Let’s visualize the results of the model in the form of a confusion matrix using matplotlib and seaborn.
Here, you will visualize the confusion matrix using Heatmap.
# import required modules
import numpy as np
import matplotlib.pyplot as plt
import seaborn as sns
%matplotlib inline
class_names=[0,1]
# name of classes
fig, ax = plt.subplots()
tick_marks = np.arange(len(class_names))
plt.xticks(tick_marks, class_names)
plt.yticks(tick_marks, class_names)
# create heatmapsns.heatmap(pd.DataFrame(cnf_matrix), annot=True, cmap="YlGnBu" ,fmt='g')
ax.xaxis.set_label_position("top")
plt.tight_layout()
plt.title('Confusion matrix', y=1.1)
plt.ylabel('Actual label')
plt.xlabel('Predicted label')
Let’s evaluate the model using model evaluation metrics such as accuracy, precision, and recall.
print("Accuracy:",metrics.accuracy_score(y_test, y_pred))
print("Precision:",metrics.precision_score(y_test, y_pred))
print("Recall:",metrics.recall_score(y_test, y_pred))
Output: Accuracy: 0.8072916666666666 Precision: 0.7659574468085106 Recall: 0.5806451612903226
Well, you got a classification rate of 80%, considered as good accuracy.
Precision: Precision is about being precise i.e. How precise your model is. In other words, you can say, when a model makes a prediction, how often it is correct. In your prediction case, when your Logistic Regression model predicted patients are going to suffer from diabetes, that patients actually have 76% time.
Recall: If there are patients who actually have diabetes in the test set and your Logistic Regression model is able to identify it 58% of the time.
The Receiver Operating Characteristic(ROC) curve is a plot of the true positive rate against the false-positive rate. It shows the tradeoff between sensitivity and specificity.

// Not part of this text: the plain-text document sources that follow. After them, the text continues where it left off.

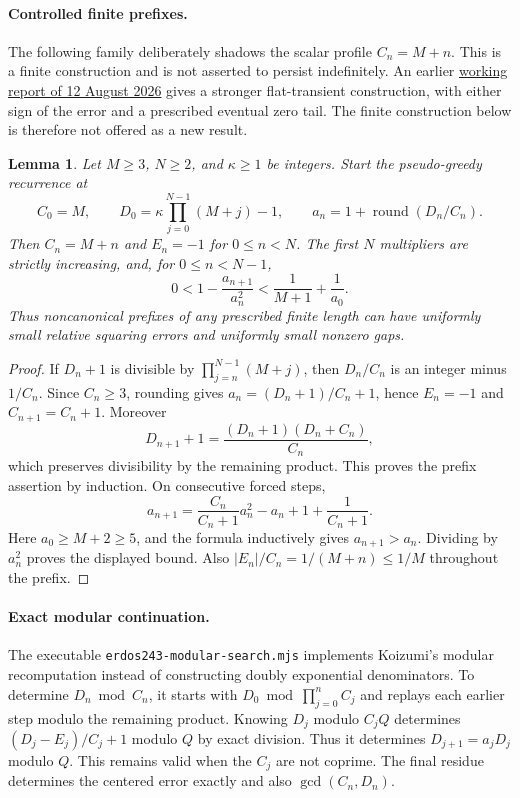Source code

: \documentclass[11pt]{article}
\newtheorem{lemma}{Lemma}
\begin{document}
\paragraph{Controlled finite prefixes.}
The following family deliberately shadows the scalar profile $C_n=M+n$.
This is a finite construction and is not asserted to persist indefinitely.
An earlier
\href{https://www.erdosproblemaday.com/report/243}{working report of
12 August 2026} gives a stronger flat-transient construction, with either
sign of the error and a prescribed eventual zero tail. The finite
construction below is therefore not offered as a new result.

\begin{lemma}
Let $M\ge3$, $N\ge2$, and $\kappa\ge1$ be integers. Start the
pseudo-greedy recurrence at
\[
 C_0=M,\qquad D_0=\kappa\prod_{j=0}^{N-1}(M+j)-1,
 \qquad a_n=1+\operatorname{round}(D_n/C_n).
\]
Then $C_n=M+n$ and $E_n=-1$ for $0\le n<N$.
The first $N$ multipliers are strictly increasing, and, for $0\le n<N-1$,
\[
 0<1-\frac{a_{n+1}}{a_n^2}
 <\frac1{M+1}+\frac1{a_0}.
\]
Thus noncanonical prefixes of any prescribed finite length can have
uniformly small relative squaring errors and uniformly small nonzero gaps.
\end{lemma}
\begin{proof}
If $D_n+1$ is divisible by $\prod_{j=n}^{N-1}(M+j)$, then
$D_n/C_n$ is an integer minus $1/C_n$. Since $C_n\ge3$, rounding gives
$a_n=(D_n+1)/C_n+1$, hence $E_n=-1$ and $C_{n+1}=C_n+1$.
Moreover
\[
 D_{n+1}+1=\frac{(D_n+1)(D_n+C_n)}{C_n},
\]
which preserves divisibility by the remaining product. This proves the
prefix assertion by induction. On consecutive forced steps,
\[
 a_{n+1}=\frac{C_n}{C_n+1}a_n^2-a_n+1+\frac1{C_n+1}.
\]
Here $a_0\ge M+2\ge5$, and the formula inductively gives $a_{n+1}>a_n$.
Dividing by $a_n^2$ proves the displayed bound. Also
$|E_n|/C_n=1/(M+n)\le1/M$ throughout the prefix.
\end{proof}

\paragraph{Exact modular continuation.}
The executable \texttt{erdos243-modular-search.mjs} implements Koizumi's
modular recomputation instead of constructing doubly exponential denominators.
To determine $D_n\bmod C_n$, it starts with
$D_0\bmod\prod_{j=0}^n C_j$ and replays each earlier step modulo the
remaining product. Knowing $D_j$ modulo $C_j Q$ determines
$(D_j-E_j)/C_j+1$ modulo $Q$ by exact division. Thus it determines
$D_{j+1}=a_jD_j$ modulo $Q$. This remains valid when the $C_j$ are not
coprime. The final residue determines the centered error exactly and also
$\gcd(C_n,D_n)$.
\end{document}
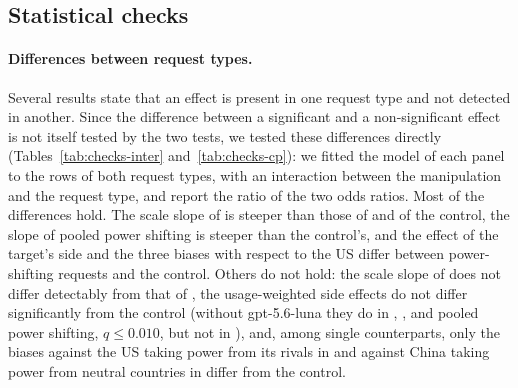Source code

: \FloatBarrier
\subsection{Statistical checks}
\label{app:checks}

\paragraph{Differences between request types.} Several results state that an effect is present in one request type and not detected in another. Since the difference between a significant and a non-significant effect is not itself tested by the two tests, we tested these differences directly (Tables~\ref{tab:checks-inter} and~\ref{tab:checks-cp}): we fitted the model of each panel to the rows of both request types, with an interaction between the manipulation and the request type, and report the ratio of the two odds ratios. Most of the differences hold. The scale slope of \pg{} is steeper than those of \he{} and of the control, the slope of pooled power shifting is steeper than the control's, and the effect of the target's side and the three biases with respect to the US differ between power-shifting requests and the control. Others do not hold: the scale slope of \de{} does not differ detectably from that of \he, the usage-weighted side effects do not differ significantly from the control (without gpt-5.6-luna they do in \de, \pg, and pooled power shifting, $q\le0.010$, but not in \he), and, among single counterparts, only the biases against the US taking power from its rivals in \de{} and against China taking power from neutral countries in \pg{} differ from the control.

\begin{table}[htbp]
\caption{Direct tests of the difference of an effect between two request types. Ratio: odds ratio of the manipulation in the first request type over that in the second, with its 95\% Wald or bootstrap interval; for scale against standing, the odds ratio per level of scale over that per level of standing; for the language range, the range over chance in the first request type over that in the control. $q$: BH over the rows of each block that share a reference ($^{\dagger}$: single test, $q=p$).}
\label{tab:checks-inter}
\begin{center}
\scriptsize

\end{center}
\end{table}

\begin{table}[htbp]
\caption{Direct tests of the bias with respect to each global power of Figure~\ref{fig:nationality}E against the same bias in the control, by counterpart: ratio of the odds ratios (direction, request type over control), GLMM; $q$: BH over the 12 tests of each global power.}
\label{tab:checks-cp}
\begin{center}
\scriptsize

\end{center}
\end{table}

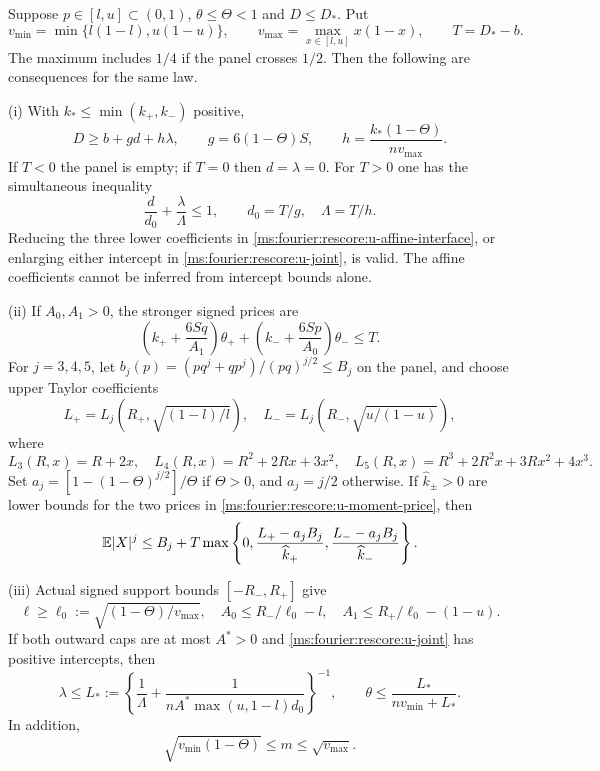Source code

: \begin{lemma}\label{ms:fourier:rescore:u-three-uses}
Suppose $p\in[l,u]\subset(0,1)$, $\theta\le\Theta<1$ and
$D\le D_*$.  Put
\[
 v_{\min}=\min\{l(1-l),u(1-u)\},\qquad
 v_{\max}=\max_{x\in[l,u]}x(1-x),\qquad T=D_*-b.
\]
The maximum includes $1/4$ if the panel crosses $1/2$.
Then the following are consequences for the same law.

\textup{(i)} With $k_*\le\min(k_+,k_-)$ positive,
\begin{equation}\label{ms:fourier:rescore:u-affine-interface}
 D\ge b+g d+h\lambda,\qquad
 g=6(1-\Theta)S,\qquad h=\frac{k_*(1-\Theta)}{n v_{\max}}.
\end{equation}
If $T<0$ the panel is empty; if $T=0$ then $d=\lambda=0$.
For $T>0$ one has the simultaneous inequality
\begin{equation}\label{ms:fourier:rescore:u-joint}
 \frac d{d_0}+\frac\lambda\Lambda\le1,
 \qquad d_0=T/g,\quad\Lambda=T/h.
\end{equation}
Reducing the three lower coefficients in \eqref{ms:fourier:rescore:u-affine-interface},
or enlarging either intercept in \eqref{ms:fourier:rescore:u-joint}, is valid.
The affine coefficients cannot be inferred from intercept bounds alone.

\textup{(ii)} If $A_0,A_1>0$, the stronger signed prices are
\begin{equation}\label{ms:fourier:rescore:u-moment-price}
 \left(k_++\frac{6Sq}{A_1}\right)\theta_+
 +\left(k_-+\frac{6Sp}{A_0}\right)\theta_-\le T.
\end{equation}
For $j=3,4,5$, let $b_j(p)=(pq^j+qp^j)/(pq)^{j/2}\le B_j$ on
the panel, and choose upper Taylor coefficients
\[
 L_+=L_j(R_+,\sqrt{(1-l)/l}),\quad
 L_-=L_j(R_-,\sqrt{u/(1-u)}),
\]
where
\[
 L_3(R,x)=R+2x,\quad L_4(R,x)=R^2+2Rx+3x^2,
 \quad L_5(R,x)=R^3+2R^2x+3Rx^2+4x^3.
\]
Set $a_j=[1-(1-\Theta)^{j/2}]/\Theta$ if $\Theta>0$, and
$a_j=j/2$ otherwise.  If $\widehat k_\pm>0$ are lower bounds
for the two prices in \eqref{ms:fourier:rescore:u-moment-price}, then
\begin{equation}\label{ms:fourier:rescore:u-moment-bound}
 \E|X|^j\le B_j+T\max\left\{0,
 \frac{L_+-a_jB_j}{\widehat k_+},
 \frac{L_--a_jB_j}{\widehat k_-}\right\}.
\end{equation}

\textup{(iii)} Actual signed support bounds $[-R_-,R_+]$ give
\begin{equation}\label{ms:fourier:rescore:u-amplitudes}
 \ell\ge\ell_0:=\sqrt{(1-\Theta)/v_{\max}},\quad
 A_0\le R_-/\ell_0-l,\quad A_1\le R_+/\ell_0-(1-u).
\end{equation}
If both outward caps are at most $A^*>0$ and \eqref{ms:fourier:rescore:u-joint} has
positive intercepts, then
\begin{equation}\label{ms:fourier:rescore:u-harmonic}
 \lambda\le L_*:=\left\{\frac1\Lambda+
          \frac1{nA^*\max(u,1-l)d_0}\right\}^{-1},\qquad
 \theta\le\frac{L_*}{n v_{\min}+L_*}.
\end{equation}
In addition,
\begin{equation}\label{ms:fourier:rescore:u-mean}
 \sqrt{v_{\min}(1-\Theta)}\le m\le\sqrt{v_{\max}}.
\end{equation}
\end{lemma}
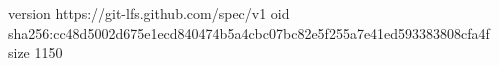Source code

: version https://git-lfs.github.com/spec/v1
oid sha256:cc48d5002d675e1ecd840474b5a4cbc07bc82e5f255a7e41ed593383808cfa4f
size 1150
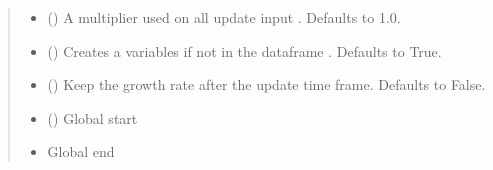 \documentclass[letterpaper,10pt,english]{sphinxmanual}
\begin{document}
\begin{fulllineitems}
\begin{fulllineitems}
\begin{quote}
\begin{description}
\begin{itemize}
\item {} 
\sphinxAtStartPar
{} (\sphinxstyleliteralemphasis{\sphinxupquote{, }}) \textendash{} A multiplier used on all update input . Defaults to 1.0.

\item {} 
\sphinxAtStartPar
{} (\sphinxstyleliteralemphasis{\sphinxupquote{, }}) \textendash{} Creates a variables if not in the dataframe . Defaults to True.

\item {} 
\sphinxAtStartPar
{} (\sphinxstyleliteralemphasis{\sphinxupquote{, }}) \textendash{} Keep the growth rate after the update time frame. Defaults to False.

\item {} 
\sphinxAtStartPar
{} (\sphinxstyleliteralemphasis{\sphinxupquote{, }}) \textendash{} Global start

\item {} 
\sphinxAtStartPar
{} \textendash{} Global end

\end{itemize}

\end{description}\end{quote}

\end{fulllineitems}


\begin{fulllineitems}
\label{\detokenize{index:modelclass.Model_help_Mixin.update}}
\pysigstartsignatures
{}
\pysigstopsignatures\begin{quote}


\end{quote}
\end{fulllineitems}
\end{fulllineitems}
\end{document}
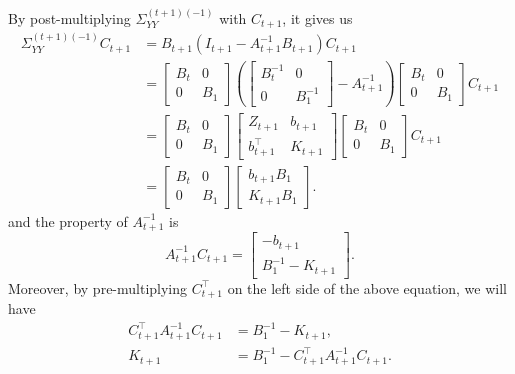 By post-multiplying $\Sigma_{YY}^{(t+1)(-1)}$ with $C_{t+1}$, it gives us
\begin{align*}
\Sigma_{YY}^{(t+1)(-1)} C_{t+1} &=  B_{t+1} (I_{t+1} -A_{t+1} ^{-1}B_{t+1} ) C_{t+1}  \\ 
&= \begin{bmatrix} B_t & 0 \\ 0 & B_1 \end{bmatrix} \left( \begin{bmatrix} B_t^{-1} & 0 \\ 0 & B_1^{-1} \end{bmatrix}  -A_{t+1}^{-1} \right) \begin{bmatrix} B_t & 0 \\ 0 & B_1 \end{bmatrix}   C_{t+1}\\
&= \begin{bmatrix} B_t & 0 \\ 0 & B_1 \end{bmatrix}\begin{bmatrix} Z_{t+1} & b_{t+1} \\ b_{t+1}^\top  & K_{t+1} \end{bmatrix}  \begin{bmatrix} B_t & 0 \\ 0 & B_1 \end{bmatrix}   C_{t+1}\\
& = \begin{bmatrix} B_t & 0 \\ 0 & B_1 \end{bmatrix}\begin{bmatrix} b_{t+1}B_1\\ K_{t+1}B_1 \end{bmatrix}.
\end{align*}
and the property of $A_{t+1}^{-1}$ is 
\begin{equation*}
A_{t+1}^{-1}C_{t+1} = \begin{bmatrix}
-b_{t+1} \\ B_1^{-1} - K_{t+1}
\end{bmatrix}.
\end{equation*}
Moreover, by pre-multiplying $C_{t+1}^\top$ on the left side of the above equation, we will have 
\begin{align}
C_{t+1}^\top A_{t+1}^{-1}C_{t+1}  &= B_1^{-1} -K_{t+1},\\
K_{t+1} &= B_1^{-1} - C_{t+1}^\top A_{t+1}^{-1}C_{t+1}.\label{OUKtp1}
\end{align}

y_pred_proba = logreg.predict_proba(X_test)[::,1]
fpr, tpr, _ = metrics.roc_curve(y_test, y_pred_proba)
auc = metrics.roc_auc_score(y_test, y_pred_proba)
plt.plot(fpr,tpr,label="data 1, auc="+str(auc))
plt.legend(loc=4)
plt.show()
The AUC score for the case is 0.86. AUC score 1 represents a perfect classifier and 0.5 represents a worthless classifier.
Because of its simple and efficient nature, doesn’t require high computation power, easy to implement, is easily interpretable, used widely by data analysts and scientists. Also doesn’t require scaling of features. Logistic regression provides a probability score for observations.
Logistic regression is not able to handle a large number of categorical features/variables. It is vulnerable to overfitting. Also, can’t solve the non-linear problem with the logistic regression which is why it requires a transformation of non-linear features. logistic regression will not perform well with independent variables that are not correlated to the target variable and are very similar or correlated to each other.
In this tutorial, you covered a lot of details about Logistic Regression. you have learned what is logistic regression, how to build respective models, how to visualize results, and some of the theoretical background information. Also, you covered some basic concepts such as the sigmoid function, maximum likelihood, confusion matrix, ROC curve.
Hopefully, you can now utilize the Logistic Regression technique to analyze your own datasets. Thanks for reading this tutorial!